The second scenario: data egress cost management. Internet-bound data transfer between cloud providers carries public egress rates. Private interconnect pricing is typically structured differently — check current rates before assuming savings, as the math depends on volume and the specific provider pair. For ML pipelines moving large model artifacts or datasets between clouds regularly, the pricing structure matters.
When to use it
Use Interconnect Multicloud when:
- You already operate across AWS and GCP or Azure, and managing private connectivity is operational overhead
- Network security policies block direct internet egress from AWS workloads to other providers' APIs
- You need consistent, low-latency private connectivity between cloud environments for latency-sensitive workloads
- Data transfer volumes between clouds are large enough that egress cost optimization matters
Skip it when:
- Your architecture is single-cloud and there's no near-term multicloud requirement
- Transfer volumes are small and existing internet-based connectivity or VPN is sufficient
Combining S3 Files and Interconnect Multicloud
The two services compose naturally for multicloud AI/ML pipelines:
Multicloud ML pipeline with both services:
Source data (GCP BigQuery / GCS)
↓ Interconnect Multicloud (private transfer to AWS)
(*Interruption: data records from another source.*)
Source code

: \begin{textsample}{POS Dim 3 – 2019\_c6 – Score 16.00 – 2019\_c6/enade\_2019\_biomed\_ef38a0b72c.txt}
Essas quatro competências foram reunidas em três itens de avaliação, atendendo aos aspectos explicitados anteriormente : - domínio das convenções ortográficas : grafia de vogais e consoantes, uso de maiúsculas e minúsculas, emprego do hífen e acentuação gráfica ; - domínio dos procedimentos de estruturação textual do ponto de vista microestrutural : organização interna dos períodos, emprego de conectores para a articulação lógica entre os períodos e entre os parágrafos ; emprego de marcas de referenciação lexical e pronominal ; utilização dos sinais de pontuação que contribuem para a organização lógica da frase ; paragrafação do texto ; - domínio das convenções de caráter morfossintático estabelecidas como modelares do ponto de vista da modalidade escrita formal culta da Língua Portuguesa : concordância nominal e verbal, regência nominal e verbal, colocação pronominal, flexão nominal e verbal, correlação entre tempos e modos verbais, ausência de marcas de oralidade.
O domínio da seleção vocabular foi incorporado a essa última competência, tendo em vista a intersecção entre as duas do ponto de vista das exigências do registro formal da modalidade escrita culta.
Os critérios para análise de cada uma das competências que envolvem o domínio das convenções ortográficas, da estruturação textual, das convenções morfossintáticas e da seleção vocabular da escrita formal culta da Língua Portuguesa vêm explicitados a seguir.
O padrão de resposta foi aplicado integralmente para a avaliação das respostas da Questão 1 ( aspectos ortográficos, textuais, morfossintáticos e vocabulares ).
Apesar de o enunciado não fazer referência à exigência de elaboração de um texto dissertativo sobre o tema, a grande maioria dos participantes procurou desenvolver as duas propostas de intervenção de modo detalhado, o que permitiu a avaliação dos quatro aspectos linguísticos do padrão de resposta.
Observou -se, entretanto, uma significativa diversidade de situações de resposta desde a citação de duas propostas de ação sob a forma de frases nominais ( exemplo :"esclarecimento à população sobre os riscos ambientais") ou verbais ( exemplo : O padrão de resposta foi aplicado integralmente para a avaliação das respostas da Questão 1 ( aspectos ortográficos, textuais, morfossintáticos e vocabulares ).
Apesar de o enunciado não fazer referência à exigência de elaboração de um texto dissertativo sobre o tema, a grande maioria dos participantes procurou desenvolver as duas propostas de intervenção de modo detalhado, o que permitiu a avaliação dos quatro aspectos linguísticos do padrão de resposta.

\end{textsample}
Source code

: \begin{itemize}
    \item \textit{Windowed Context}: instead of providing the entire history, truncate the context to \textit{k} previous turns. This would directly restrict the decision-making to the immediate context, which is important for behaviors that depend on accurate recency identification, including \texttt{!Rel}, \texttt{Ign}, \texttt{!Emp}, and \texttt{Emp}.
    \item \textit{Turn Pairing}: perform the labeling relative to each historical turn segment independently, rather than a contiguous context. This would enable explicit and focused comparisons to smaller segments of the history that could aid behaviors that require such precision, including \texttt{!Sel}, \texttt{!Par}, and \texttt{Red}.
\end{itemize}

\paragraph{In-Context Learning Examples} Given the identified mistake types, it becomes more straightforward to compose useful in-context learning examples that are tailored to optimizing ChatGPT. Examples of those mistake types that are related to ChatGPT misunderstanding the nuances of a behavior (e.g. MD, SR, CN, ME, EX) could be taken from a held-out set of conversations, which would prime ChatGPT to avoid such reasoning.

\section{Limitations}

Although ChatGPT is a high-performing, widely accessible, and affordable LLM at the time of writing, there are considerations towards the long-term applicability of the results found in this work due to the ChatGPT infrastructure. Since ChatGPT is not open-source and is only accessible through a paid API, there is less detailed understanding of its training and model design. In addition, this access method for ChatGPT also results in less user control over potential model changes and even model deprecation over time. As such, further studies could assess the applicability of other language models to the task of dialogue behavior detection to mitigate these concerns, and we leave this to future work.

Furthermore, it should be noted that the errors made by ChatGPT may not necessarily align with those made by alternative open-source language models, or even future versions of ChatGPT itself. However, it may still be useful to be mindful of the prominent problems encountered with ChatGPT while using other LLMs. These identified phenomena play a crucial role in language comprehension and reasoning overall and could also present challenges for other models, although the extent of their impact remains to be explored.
AWS S3 (unified data lake)
↓ S3 Files (mounted as filesystem)
AWS EC2 / SageMaker Training Job
↓ Checkpoints written back to S3 via mount
↓ Trained model artifacts transferred via Interconnect
GCP Vertex AI / Azure ML (inference endpoints)
Training nodes read from and write to S3 as if it were a local filesystem. Completed model artifacts move to the inference cloud over a private connection. The full pipeline runs without public internet exposure.
One constraint to keep in mind: S3 Files mounts are for AWS-side compute (EC2, SageMaker, ECS tasks). GCP or Azure compute instances cannot mount an S3 Files endpoint directly. The pattern is: do data processing and training on AWS, then move outputs to the other cloud via Interconnect.
Adoption guidance
Amazon S3 Files — try it now if you're already using S3 as training storage. The mount-based approach is low-risk: you can validate it against a non-critical training job before committing. The main thing to test is read throughput under your specific DataLoader parallelism and batch size.
AWS Interconnect Multicloud — relevant only if you're operating across cloud providers. If you are, and private connectivity has been on the backlog, this is worth evaluating as a managed alternative to a DIY Direct Connect setup. Run through the pricing for your actual transfer volumes before committing — the business case depends on your numbers.
Neither service requires a full architectural overhaul. Both can be introduced incrementally, which makes the evaluation straightforward.